If you need to copy it (because it's a string literal or you want to keep the original around)

/* make sure strlen(name) >= 3 */
namelen = strlen(name); /* possibly you've saved the length previously */
strncpy(copy, name, namelen - 3);
/* add a final null terminator */
copy[namelen - 3] = 0;

I think some of your post was lost in translation.

To truncate a string in C, you can simply insert a terminating null character in the desired position. All of the standard functions will then treat the string as having the new length.

#include <stdio.h>
#include <string.h>

int main(void)
{
    char string[] = "one one two three five eight thirteen twenty-one";

    printf("%s\n", string);

    string[strlen(string) - 3]  = '\0';

    printf("%s\n", string);

    return 0;
}

If you know the length of the string you can use pointer arithmetic to get a string with the last three characters:

const char* mystring = "abc123";
const int len = 6;

const char* substring = mystring + len - 3;

Please note that substring points to the same memory as mystring and is only valid as long as mystring is valid and left unchanged. The reason that this works is that ac string doesn't have any special markers at the beginning, only the NULL termination at the end.

I interpreted your question as wanting the last three characters, getting rid of the start, as opposed to how David Heffernan read it, one of us is obviously wrong.

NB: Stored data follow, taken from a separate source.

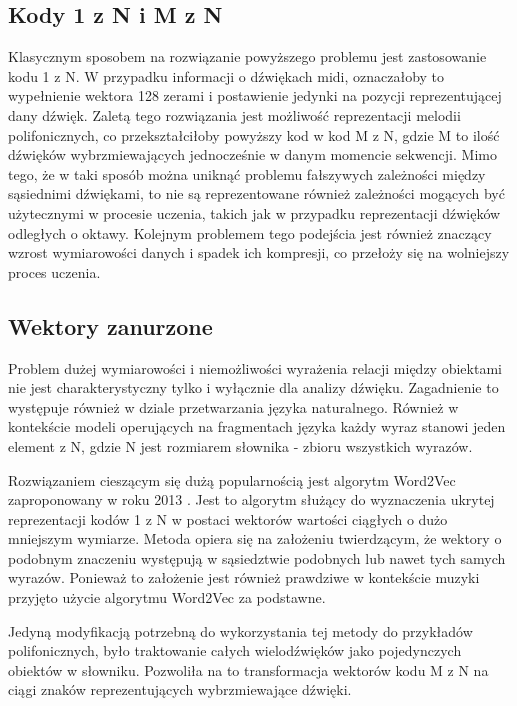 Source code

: {{        \subsection{Kody 1 z N i M z N}
        {
            Klasycznym sposobem na rozwiązanie powyższego problemu jest zastosowanie kodu 1 z N. W przypadku
            informacji o dźwiękach midi, oznaczałoby to wypełnienie wektora 128 zerami i postawienie jedynki na 
            pozycji reprezentującej dany dźwięk. 
            Zaletą tego rozwiązania jest możliwość reprezentacji melodii polifonicznych, co przekształciłoby
            powyższy kod w kod M z N, gdzie M to ilość dźwięków wybrzmiewających jednocześnie w danym momencie sekwencji.
            Mimo tego, że w taki sposób można uniknąć problemu fałszywych zależności między sąsiednimi dźwiękami, 
            to nie są reprezentowane również zależności mogących być użytecznymi w procesie uczenia, 
            takich jak w przypadku reprezentacji dźwięków odległych o oktawy. 
            Kolejnym problemem tego podejścia jest również znaczący wzrost wymiarowości danych i spadek ich kompresji,
            co przełoży się na wolniejszy proces uczenia.
        }

        \subsection{Wektory zanurzone}
        {
            Problem dużej wymiarowości i niemożliwości wyrażenia relacji między obiektami nie jest
            charakterystyczny tylko i wyłącznie dla analizy dźwięku. Zagadnienie to  występuje również w dziale
            przetwarzania języka naturalnego. Również w kontekście modeli operujących na fragmentach języka każdy wyraz stanowi
            jeden element z N, gdzie N jest rozmiarem słownika - zbioru wszystkich wyrazów.

            Rozwiązaniem cieszącym się dużą popularnością jest algorytm Word2Vec zaproponowany w roku 2013 \cite{Mikolov2013EfficientEO}.
            Jest to algorytm służący do wyznaczenia ukrytej reprezentacji kodów 1 z N w postaci wektorów wartości ciągłych
            o dużo mniejszym wymiarze. Metoda opiera się na założeniu twierdzącym, że wektory 
            o podobnym znaczeniu występują w sąsiedztwie podobnych lub nawet tych samych wyrazów. Ponieważ to założenie 
            jest również prawdziwe w kontekście muzyki przyjęto użycie algorytmu Word2Vec za podstawne.
            
            Jedyną modyfikacją potrzebną do wykorzystania tej metody do przykładów polifonicznych, było traktowanie 
            całych wielodźwięków jako pojedynczych obiektów w słowniku. Pozwoliła na to transformacja wektorów kodu 
            M z N na ciągi znaków reprezentujących wybrzmiewające dźwięki.
        }
    }

}
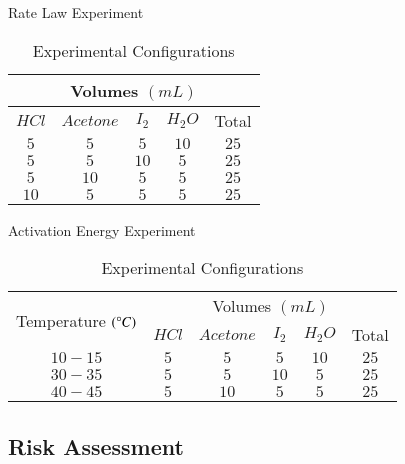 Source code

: \begin{table}[!htb]
    \begin{minipage}{.5\linewidth}
      \caption{Rate Law Experiment}
      \centering
		\begin{tabular}{|c|c|c|c|c|} 
		 \hline
		 \multicolumn{5}{|c|}{Volumes $(mL)$} \\
		 \hline
		$HCl$ & $Acetone$ & $I_2$ & $H_2O$ & Total \\
		  \hline
		  $5$ & $5$ & $5$ & $10$ & $25$ \\
		  \hline
		  $5$ & $5$ & $10$ & $5$ & $25$ \\
		  \hline
		  $5$ & $10$ & $5$ & $5$ & $25$ \\
		  \hline
		  $10$ & $5$ & $5$ & $5$ & $25$ \\
		  \hline
		\end{tabular}
		\label{table:1_config}
    \end{minipage}%
    \begin{minipage}{.5\linewidth}
      \centering
        \caption{Activation Energy Experiment}
		\begin{tabular}{|c|c|c|c|c|c|} 
		 \hline
		  \multirow{2}{*}{Temperature $(\degree C)$} & \multicolumn{5}{c|}{Volumes $(mL)$} \\
		  	\cline{2-6}
		 	& $HCl$ & $Acetone$ & $I_2$ & $H_2O$ & Total \\
		  \hline
		  $10-15$ & $5$ & $5$ & $5$ & $10$ & $25$ \\
		  \hline
		  $30-35$ & $5$ & $5$ & $10$ & $5$ & $25$ \\
		  \hline
		  $40-45$ & $5$ & $10$ & $5$ & $5$ & $25$ \\
		  \hline
		\end{tabular}
		\label{table:2_config}
    \end{minipage}
    \caption{Experimental Configurations}
    \label{table:config}
\end{table}

\subsection{Risk Assessment}

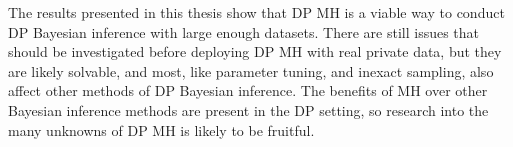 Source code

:\documentclass[english,twoside,openright]{HYgraduMLDS}
\begin{document}
The results presented in this thesis show that DP MH is a viable way to
conduct DP Bayesian inference with large enough datasets. There are still
issues that should be investigated before deploying DP MH with real
private data, but they are likely solvable, and most, like parameter tuning,
and inexact sampling, also affect other methods of DP Bayesian inference.
The benefits of MH over other Bayesian inference methods are present in the
DP setting, so research into the many unknowns of DP MH is likely to be
fruitful.


\cleardoublepage %


\end{document}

bool TakeOutLastThreeChars(char* src, int len) {
  if (len < 3) return false;
  memset(src + len - 3, 0, 3);
  return true;
}

I assume mutating the string memory is safe since you did say erase the last three characters. I'm just overwriting the last three characters with "NULL" or 0.

It might help to understand how C char* "strings" work:

You start reading them from the char that the char* points to until you hit a \\0 char (or simply 0).

So if I have

char* str = "theFile.nam";

then str+3 represents the string File.nam .

But you want to remove the last three characters, so you want something like:

char str2[9];
strncpy (str2,str,8); // now str2 contains "theFile.#" where # is some character you don't know about
str2[8]='\0'; // now str2 contains "theFile.\0" and is a proper char* string.